Headless commerce platforms.

  • The cloud is used as a hosting platform.
  • It’s a kind of eCommerce that separates the shopping cart from its content management system (CMS).
  • For example, Adobe Experience Manager and Bloomreach or content management systems like WordPress or Drupal may be utilized. An eCommerce shopping cart solution may then be added to the system.
  • Decoupled carts are also often replaced by SaaS systems because of their lower total cost of ownership and more API flexibility.
  • The IT and development divisions of big businesses have traditionally been in charge of the company via on-premise hosting, open-source platforms, or custom platform developments.
  • SaaS and cloud hosting, on the other hand, have upended the business owing to the excessive expense of monolithic technology stacks and the need for speed and innovation in marketing.
  • This problem is alleviated by headless commerce, which enables a more rapid time-to-market and reduced total cost of ownership.
  • Brands may maintain a single point of truth in monolithic systems by using APIs, plug-ins, and sometimes detached technologies.

A headless commerce supplier may also use the following other decoupled solutions:

  • Web page construction and blogging software (CMS).
  • Data collecting is one example of an ERP function.
  • Provider of Email Services (ESP).
  • With PIM, you may offer your products across many sales channels.
  • Management of inventories is a feature of the Order Management System (OMS).
  • For your payment processors, you need a POS.
  • Amazon and eBay are examples of marketplaces.
  • Modern SaaS technology stacks may be built using APIs, which include anything from ESPs to ERPs like Brightpearl, on the presentation layer.

IKEA furniture is an excellent comparison to use here.
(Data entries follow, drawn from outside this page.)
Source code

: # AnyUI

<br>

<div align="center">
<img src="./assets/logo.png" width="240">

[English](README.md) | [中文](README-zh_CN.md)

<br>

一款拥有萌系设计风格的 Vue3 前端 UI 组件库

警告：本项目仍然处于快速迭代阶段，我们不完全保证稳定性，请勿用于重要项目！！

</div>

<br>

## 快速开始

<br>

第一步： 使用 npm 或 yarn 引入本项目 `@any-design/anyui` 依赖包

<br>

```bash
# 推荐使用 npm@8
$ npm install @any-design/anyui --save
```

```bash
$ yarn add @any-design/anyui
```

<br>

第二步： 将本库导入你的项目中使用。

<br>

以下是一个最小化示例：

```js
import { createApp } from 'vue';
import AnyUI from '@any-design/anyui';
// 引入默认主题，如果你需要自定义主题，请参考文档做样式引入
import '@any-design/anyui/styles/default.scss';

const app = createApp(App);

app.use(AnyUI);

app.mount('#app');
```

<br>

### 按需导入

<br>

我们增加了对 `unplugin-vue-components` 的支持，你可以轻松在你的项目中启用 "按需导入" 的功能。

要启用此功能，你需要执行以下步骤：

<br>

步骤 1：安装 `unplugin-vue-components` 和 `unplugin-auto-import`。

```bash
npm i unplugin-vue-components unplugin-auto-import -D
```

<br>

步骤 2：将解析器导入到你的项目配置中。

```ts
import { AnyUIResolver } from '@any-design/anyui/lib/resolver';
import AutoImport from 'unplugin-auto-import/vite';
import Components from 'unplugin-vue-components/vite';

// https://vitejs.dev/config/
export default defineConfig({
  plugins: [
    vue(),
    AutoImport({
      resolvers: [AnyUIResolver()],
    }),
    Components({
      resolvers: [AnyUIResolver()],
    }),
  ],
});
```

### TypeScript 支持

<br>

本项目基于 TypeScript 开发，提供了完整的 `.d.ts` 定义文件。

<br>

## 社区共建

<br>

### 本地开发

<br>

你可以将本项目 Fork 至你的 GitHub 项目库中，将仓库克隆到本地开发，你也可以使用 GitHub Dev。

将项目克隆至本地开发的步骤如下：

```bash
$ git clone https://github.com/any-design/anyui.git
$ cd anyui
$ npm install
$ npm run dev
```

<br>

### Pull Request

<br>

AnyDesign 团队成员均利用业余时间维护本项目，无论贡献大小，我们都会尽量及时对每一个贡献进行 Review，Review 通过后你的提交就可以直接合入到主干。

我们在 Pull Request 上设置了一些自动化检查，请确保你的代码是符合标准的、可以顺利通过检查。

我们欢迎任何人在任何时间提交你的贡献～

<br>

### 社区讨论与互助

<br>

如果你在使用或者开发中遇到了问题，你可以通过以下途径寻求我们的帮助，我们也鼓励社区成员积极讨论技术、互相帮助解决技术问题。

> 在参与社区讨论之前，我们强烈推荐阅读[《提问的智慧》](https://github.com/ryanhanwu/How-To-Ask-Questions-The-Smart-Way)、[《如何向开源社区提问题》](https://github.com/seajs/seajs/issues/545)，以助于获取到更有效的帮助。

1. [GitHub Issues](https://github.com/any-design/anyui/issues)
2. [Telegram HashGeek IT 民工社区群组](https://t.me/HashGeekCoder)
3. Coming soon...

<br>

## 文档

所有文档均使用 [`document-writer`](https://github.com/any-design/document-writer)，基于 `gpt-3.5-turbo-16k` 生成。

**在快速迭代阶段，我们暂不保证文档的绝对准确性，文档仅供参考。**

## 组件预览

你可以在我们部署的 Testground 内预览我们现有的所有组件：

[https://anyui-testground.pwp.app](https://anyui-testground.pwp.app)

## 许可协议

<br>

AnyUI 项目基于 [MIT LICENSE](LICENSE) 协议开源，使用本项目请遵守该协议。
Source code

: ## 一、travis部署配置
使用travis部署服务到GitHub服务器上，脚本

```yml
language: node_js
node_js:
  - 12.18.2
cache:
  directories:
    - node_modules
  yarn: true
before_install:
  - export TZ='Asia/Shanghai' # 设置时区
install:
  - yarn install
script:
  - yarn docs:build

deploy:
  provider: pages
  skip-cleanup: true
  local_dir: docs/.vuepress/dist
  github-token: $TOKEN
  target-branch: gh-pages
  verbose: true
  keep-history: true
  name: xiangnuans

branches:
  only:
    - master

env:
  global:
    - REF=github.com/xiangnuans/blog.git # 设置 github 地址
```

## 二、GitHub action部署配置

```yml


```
The microservices that make up the final product are the various parts of the object. Headless commerce is the initial step for many eCommerce firms toward this microservice architecture. 

Burrow, a DTC furniture company, employs a unique frontend to link information and commerce. A headless setup has allowed them to deliver the online shopping experience they want for their clients.

Kabeer Chopra, Burrow’s CPO and co-founder, explains: “Being headless has enabled us creatively as well; we utilize a headless CMS to accelerate the modernization of our platform and to offer an outstanding digital experience across different channels.”

Let’s return to our IKEA example and look at the IKEA nightstand again. It is possible to conduct headless commerce by employing a separate frontend component that provides a current take on the original but with the same basis and functionality (e.g. drawer = cart/checkout).

Consider Kontent if you’re looking for a headless eCommerce platform. Due to the decoupling of our commerce engine from the display layer, Kontent now enables companies to use a single Kontent account to manage many online storefronts.


Ultimately, there is only one platform that will work for your eCommerce business: the one that you choose. For each business, the “best” eCommerce platform is the one that best fulfills their goals, whether that means additional payment choices, dropshipping capabilities, real-time inventory management, or an easy-to-use interface.

Use free trials to try out each platform’s unique features and benefits before deciding which one is best for you. If you’re a brand with a vision and need expert assistance, contact our eCommerce experts.